Exercise ▸
The lines below that include the word "className" are to be reported.

-=-=-=-=-

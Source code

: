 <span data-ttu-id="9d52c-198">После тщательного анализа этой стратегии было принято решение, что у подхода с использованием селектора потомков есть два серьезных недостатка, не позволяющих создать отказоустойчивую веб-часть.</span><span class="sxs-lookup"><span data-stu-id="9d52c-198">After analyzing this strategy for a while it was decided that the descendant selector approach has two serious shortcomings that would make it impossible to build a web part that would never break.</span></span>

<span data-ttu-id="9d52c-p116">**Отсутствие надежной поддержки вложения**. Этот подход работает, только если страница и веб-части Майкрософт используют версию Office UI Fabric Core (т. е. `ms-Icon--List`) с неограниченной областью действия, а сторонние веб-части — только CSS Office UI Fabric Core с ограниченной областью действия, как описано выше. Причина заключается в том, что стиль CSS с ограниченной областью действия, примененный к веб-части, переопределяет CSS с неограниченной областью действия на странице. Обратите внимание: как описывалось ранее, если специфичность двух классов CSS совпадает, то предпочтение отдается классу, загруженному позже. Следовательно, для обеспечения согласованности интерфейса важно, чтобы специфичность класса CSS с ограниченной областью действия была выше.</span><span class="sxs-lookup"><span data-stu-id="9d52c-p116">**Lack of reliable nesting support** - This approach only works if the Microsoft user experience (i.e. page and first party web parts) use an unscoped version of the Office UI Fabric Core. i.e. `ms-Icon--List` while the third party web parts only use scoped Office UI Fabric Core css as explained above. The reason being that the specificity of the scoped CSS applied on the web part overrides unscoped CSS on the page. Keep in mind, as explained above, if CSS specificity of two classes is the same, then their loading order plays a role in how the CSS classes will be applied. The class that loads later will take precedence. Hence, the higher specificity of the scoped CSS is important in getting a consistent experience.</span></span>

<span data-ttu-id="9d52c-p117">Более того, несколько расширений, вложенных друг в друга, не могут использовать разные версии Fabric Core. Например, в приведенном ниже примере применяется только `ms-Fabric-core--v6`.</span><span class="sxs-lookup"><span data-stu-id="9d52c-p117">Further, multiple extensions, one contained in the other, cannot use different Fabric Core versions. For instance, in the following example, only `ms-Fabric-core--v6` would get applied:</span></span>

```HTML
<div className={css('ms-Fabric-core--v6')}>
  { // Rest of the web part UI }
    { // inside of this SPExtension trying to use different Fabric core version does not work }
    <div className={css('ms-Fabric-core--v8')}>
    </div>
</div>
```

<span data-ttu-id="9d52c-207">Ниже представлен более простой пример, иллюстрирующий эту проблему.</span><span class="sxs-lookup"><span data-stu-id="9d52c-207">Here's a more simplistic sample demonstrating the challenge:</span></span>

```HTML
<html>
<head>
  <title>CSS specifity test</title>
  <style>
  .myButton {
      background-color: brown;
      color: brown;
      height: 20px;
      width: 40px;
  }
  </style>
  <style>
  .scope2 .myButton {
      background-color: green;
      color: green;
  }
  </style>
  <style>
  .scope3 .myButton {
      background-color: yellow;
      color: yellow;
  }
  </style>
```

-=-=-=-=-

Problem solution ▸
<div className={css('ms-Fabric-core--v6')}>
    <div className={css('ms-Fabric-core--v8')}>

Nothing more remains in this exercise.